The workflow would look like this :

1. Find the center of the dictionary2. Determine if "zzzzzz" is at the center. If so, our job here is done3. If not, determine if "zzzzzz" comes before or after the center word in the dictionary alphabetically4. If "zzzzzz" comes before the center, repeat these steps with the first half of the dictionary. Otherwise, repeat these steps with the second half of the dictionary

.

.

.

Eventually, you will split the dictionary so many times that you will be left with either one or two words. In either case, the process of determining if any of the remaining words is “zzzzzz” is trivially easy. Unlike with the brute force approach, you were able to reach this point while skipping a large portion of the dictionary.

The approach of dividing a workload into smaller and smaller pieces falls under the name **divide and conquer. **This algorithmic paradigm utilizes what is referred to as *recursion, *where a problem is defined in terms of a simpler version of itself. In this case, the problem is searching for “zzzzzz” within the whole dictionary. The “simpler version” would be searching for “zzzzzz” within a smaller section of the dictionary.

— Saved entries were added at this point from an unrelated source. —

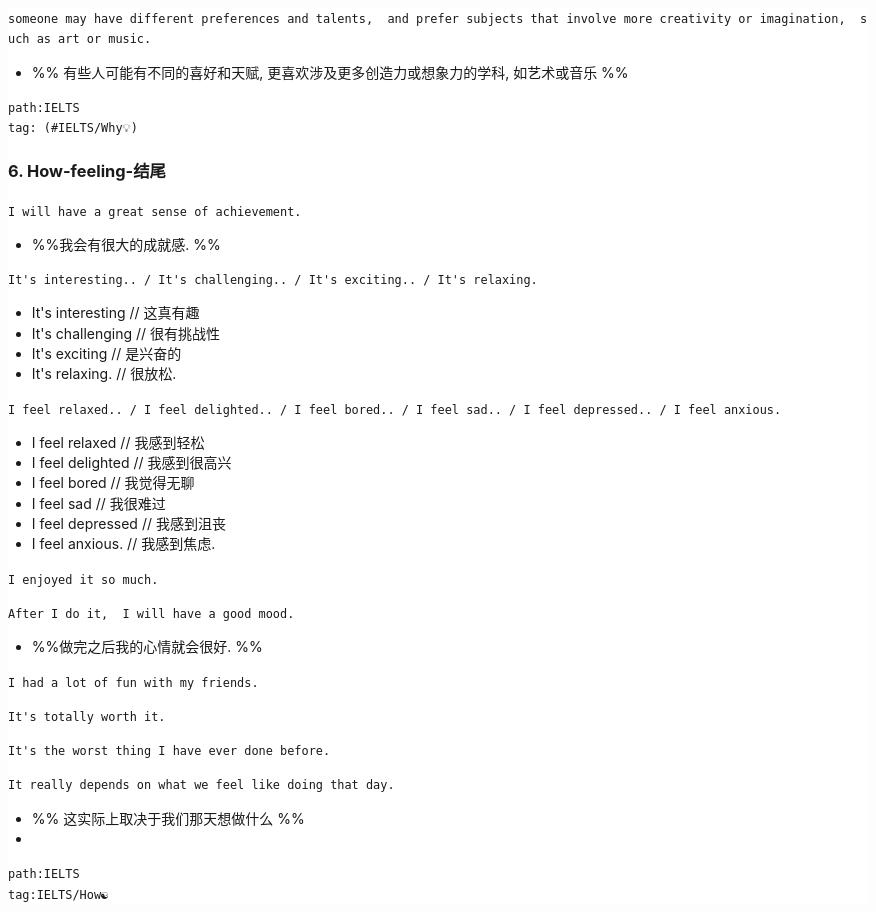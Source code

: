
 ```
someone may have different preferences and talents,  and prefer subjects that involve more creativity or imagination,  such as art or music. 
```
- %% 有些人可能有不同的喜好和天赋, 更喜欢涉及更多创造力或想象力的学科, 如艺术或音乐 %%
```query
path:IELTS
tag: (#IELTS/Why💡)
```
### 6. How-feeling-结尾
```
I will have a great sense of achievement. 
```
- %%我会有很大的成就感. %%
```
It's interesting.. / It's challenging.. / It's exciting.. / It's relaxing. 
```
- It's interesting // 这真有趣
- It's challenging // 很有挑战性
- It's exciting // 是兴奋的
- It's relaxing. // 很放松. 
```
I feel relaxed.. / I feel delighted.. / I feel bored.. / I feel sad.. / I feel depressed.. / I feel anxious. 
```
- I feel relaxed // 我感到轻松
- I feel delighted // 我感到很高兴
- I feel bored // 我觉得无聊
- I feel sad // 我很难过
- I feel depressed // 我感到沮丧
- I feel anxious. // 我感到焦虑. 
```
I enjoyed it so much. 
```

```
After I do it,  I will have a good mood. 
```
- %%做完之后我的心情就会很好. %%
```
I had a lot of fun with my friends. 
```
```
It's totally worth it. 
```
```
It's the worst thing I have ever done before. 
```
```
It really depends on what we feel like doing that day. 
```
- %% 这实际上取决于我们那天想做什么 %%
-
```query
path:IELTS
tag:IELTS/How☯️
```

Just how much more efficient is this solution? In order to determine this, we need to calculate how many operations we performed. For simplicity, we will say that steps 1 through 4 in the workflow above count as one operation. We can do this because the amount of trivial operations performed at each step do not contribute much towards inefficiency: it’s the amount of steps taken that make code run slow.

So at each step, we perform a single operation. How many steps are we taking? Well, at each step we are either finding “zzzzzz” or are dividing the size of the dictionary in half. Thus, if the full dictionary contains *n *words, the amount of words that are disregarded at each step are:

`n/2 -> n/4 -> n/8 -> n/16 -> n/32 -> .... -> 1`

With a little math manipulation, we eventually realize that as opposed to requiring *n *operations in the worst case, we now only require *log n. *So, if the dictionary contained 1,000,000 words, the brute force approach would require 1,000,000 operations in the worst case, where divide and conquer would only require about 20. Not bad!

*Note that the log, in this case, would be log base 2. However, similar to how the amount of operations performed at each step can be disregarded, so can this. For an explanation of why, feel free to check out this link: **https://cs.stackexchange.com/questions/78083/why-is-the-log-in-the-big-o-of-binary-search-not-base-2*

# Why are we only concerned with the worst case?

After talking so much about worst case scenarios, computer scientists probably sound like a group of chronic pessimists. However, this could not be further from the truth.

We worry about the worst case scenario because it is our hope to minimize the negative effects (or the probability of experiencing) the worst case. The negative effects can include anything from excessive memory consumption, a long run-time, or potentially stalling ad infinitum.

There is a certain notation tied with analyzing worst case runtimes. It is called Big O notation. In reading this article, you already know the Big O efficiency of two major searching algorithms:

- The technical name of the brute force searching strategy I outlined is Sequential Search. Recall that, in the worst case, this algorithm will require
*n*steps/operations. Thus, the Big O efficiency of this algorithm is written as O(*n*) - The technical name of the divide-and-conquer strategy is Binary Search. Since it required
*log n*operations in its worst case, its Big O efficiency is O(*log n*)

# Conclusion

And there you have it! You now know two terribly inefficient methods of searching through the dictionary. You also now know how to measure and describe their efficiency. I sincerely hope, however, that you decide to just Google the definitions of words.

Thank you for taking the time to read this. Please let me know if you found this helpful, or if you have any suggestions of computer science topics I should cover in the future. Happy hacking!